[Extracted records]
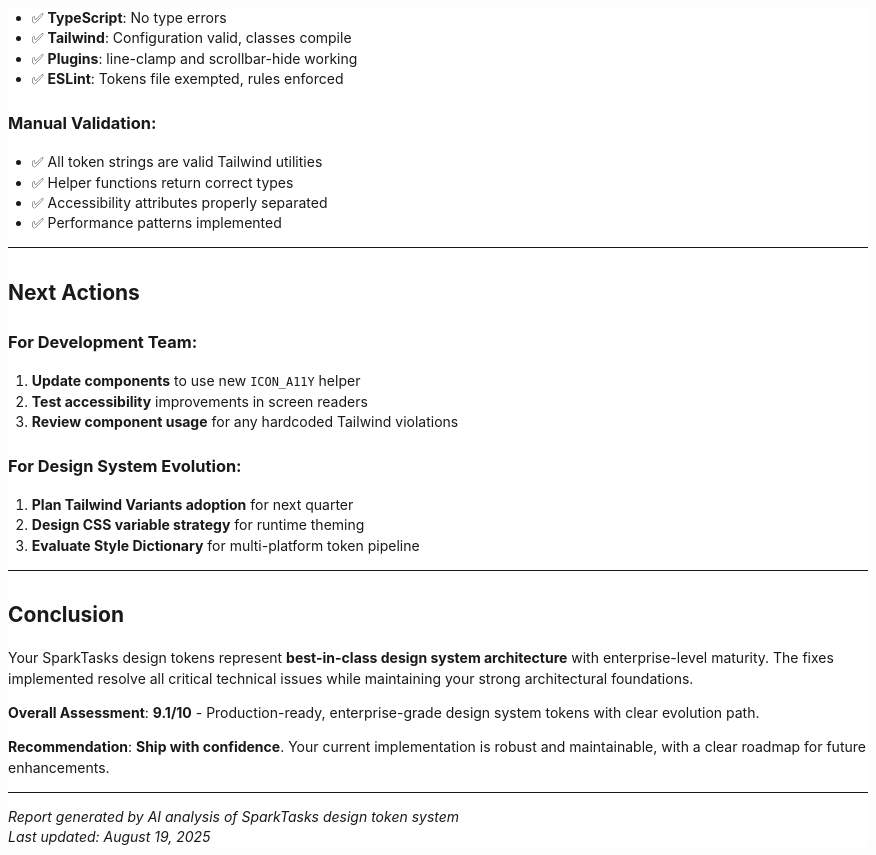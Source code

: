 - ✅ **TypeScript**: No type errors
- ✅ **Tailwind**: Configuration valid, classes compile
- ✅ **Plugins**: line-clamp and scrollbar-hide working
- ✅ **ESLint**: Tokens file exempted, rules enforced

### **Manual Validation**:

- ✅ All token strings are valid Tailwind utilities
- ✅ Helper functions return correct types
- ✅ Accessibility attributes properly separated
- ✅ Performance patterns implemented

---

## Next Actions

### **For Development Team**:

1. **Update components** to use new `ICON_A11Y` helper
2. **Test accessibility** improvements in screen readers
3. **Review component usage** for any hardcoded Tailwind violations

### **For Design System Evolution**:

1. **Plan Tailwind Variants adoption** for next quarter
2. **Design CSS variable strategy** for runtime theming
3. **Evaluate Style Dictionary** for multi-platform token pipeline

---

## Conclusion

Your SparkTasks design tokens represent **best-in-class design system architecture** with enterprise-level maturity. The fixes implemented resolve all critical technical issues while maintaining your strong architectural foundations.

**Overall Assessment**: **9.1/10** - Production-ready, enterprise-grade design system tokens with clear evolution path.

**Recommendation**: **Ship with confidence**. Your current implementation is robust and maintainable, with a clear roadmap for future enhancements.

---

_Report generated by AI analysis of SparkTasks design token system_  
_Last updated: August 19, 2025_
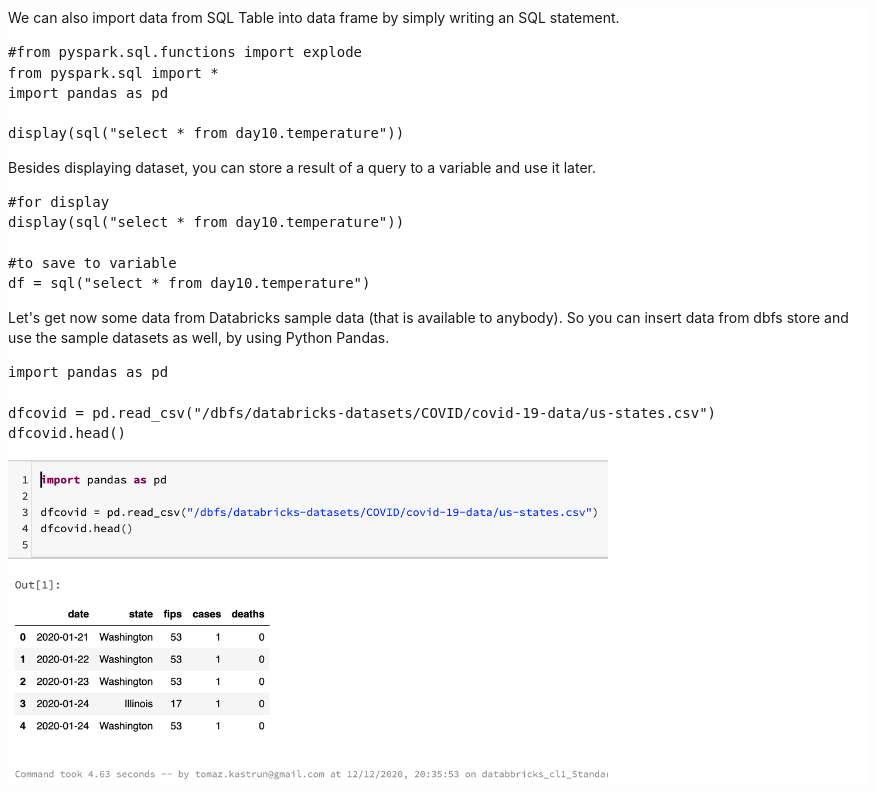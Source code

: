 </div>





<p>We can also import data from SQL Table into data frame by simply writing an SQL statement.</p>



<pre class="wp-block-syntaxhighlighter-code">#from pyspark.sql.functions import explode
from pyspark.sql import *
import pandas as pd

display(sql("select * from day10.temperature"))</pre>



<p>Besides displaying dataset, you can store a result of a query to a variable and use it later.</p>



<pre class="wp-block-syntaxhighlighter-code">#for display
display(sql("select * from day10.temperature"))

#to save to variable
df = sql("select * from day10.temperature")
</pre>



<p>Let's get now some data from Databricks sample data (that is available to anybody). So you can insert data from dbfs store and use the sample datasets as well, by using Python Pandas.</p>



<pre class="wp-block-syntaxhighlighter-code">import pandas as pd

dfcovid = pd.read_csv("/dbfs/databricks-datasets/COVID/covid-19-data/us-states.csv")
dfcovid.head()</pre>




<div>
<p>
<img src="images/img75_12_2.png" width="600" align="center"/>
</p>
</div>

» Instructions to follow
Excluding the pictures, reproduce every entry exactly as given.

» Exercise result
Source code

: - ✅ **TypeScript**: No type errors
- ✅ **Tailwind**: Configuration valid, classes compile
- ✅ **Plugins**: line-clamp and scrollbar-hide working
- ✅ **ESLint**: Tokens file exempted, rules enforced

### **Manual Validation**:

- ✅ All token strings are valid Tailwind utilities
- ✅ Helper functions return correct types
- ✅ Accessibility attributes properly separated
- ✅ Performance patterns implemented

---

## Next Actions

### **For Development Team**:

1. **Update components** to use new `ICON_A11Y` helper
2. **Test accessibility** improvements in screen readers
3. **Review component usage** for any hardcoded Tailwind violations

### **For Design System Evolution**:

1. **Plan Tailwind Variants adoption** for next quarter
2. **Design CSS variable strategy** for runtime theming
3. **Evaluate Style Dictionary** for multi-platform token pipeline

---

## Conclusion

Your SparkTasks design tokens represent **best-in-class design system architecture** with enterprise-level maturity. The fixes implemented resolve all critical technical issues while maintaining your strong architectural foundations.

**Overall Assessment**: **9.1/10** - Production-ready, enterprise-grade design system tokens with clear evolution path.

**Recommendation**: **Ship with confidence**. Your current implementation is robust and maintainable, with a clear roadmap for future enhancements.

---

_Report generated by AI analysis of SparkTasks design token system_  
_Last updated: August 19, 2025_
Source code

: </div>





<p>We can also import data from SQL Table into data frame by simply writing an SQL statement.</p>



<pre class="wp-block-syntaxhighlighter-code">#from pyspark.sql.functions import explode
from pyspark.sql import *
import pandas as pd

display(sql("select * from day10.temperature"))</pre>



<p>Besides displaying dataset, you can store a result of a query to a variable and use it later.</p>



<pre class="wp-block-syntaxhighlighter-code">#for display
display(sql("select * from day10.temperature"))

#to save to variable
df = sql("select * from day10.temperature")
</pre>



<p>Let's get now some data from Databricks sample data (that is available to anybody). So you can insert data from dbfs store and use the sample datasets as well, by using Python Pandas.</p>



<pre class="wp-block-syntaxhighlighter-code">import pandas as pd

dfcovid = pd.read_csv("/dbfs/databricks-datasets/COVID/covid-19-data/us-states.csv")
dfcovid.head()</pre>




<div>
<p>
<img src="images/img75_12_2.png" width="600" align="center"/>
</p>
</div>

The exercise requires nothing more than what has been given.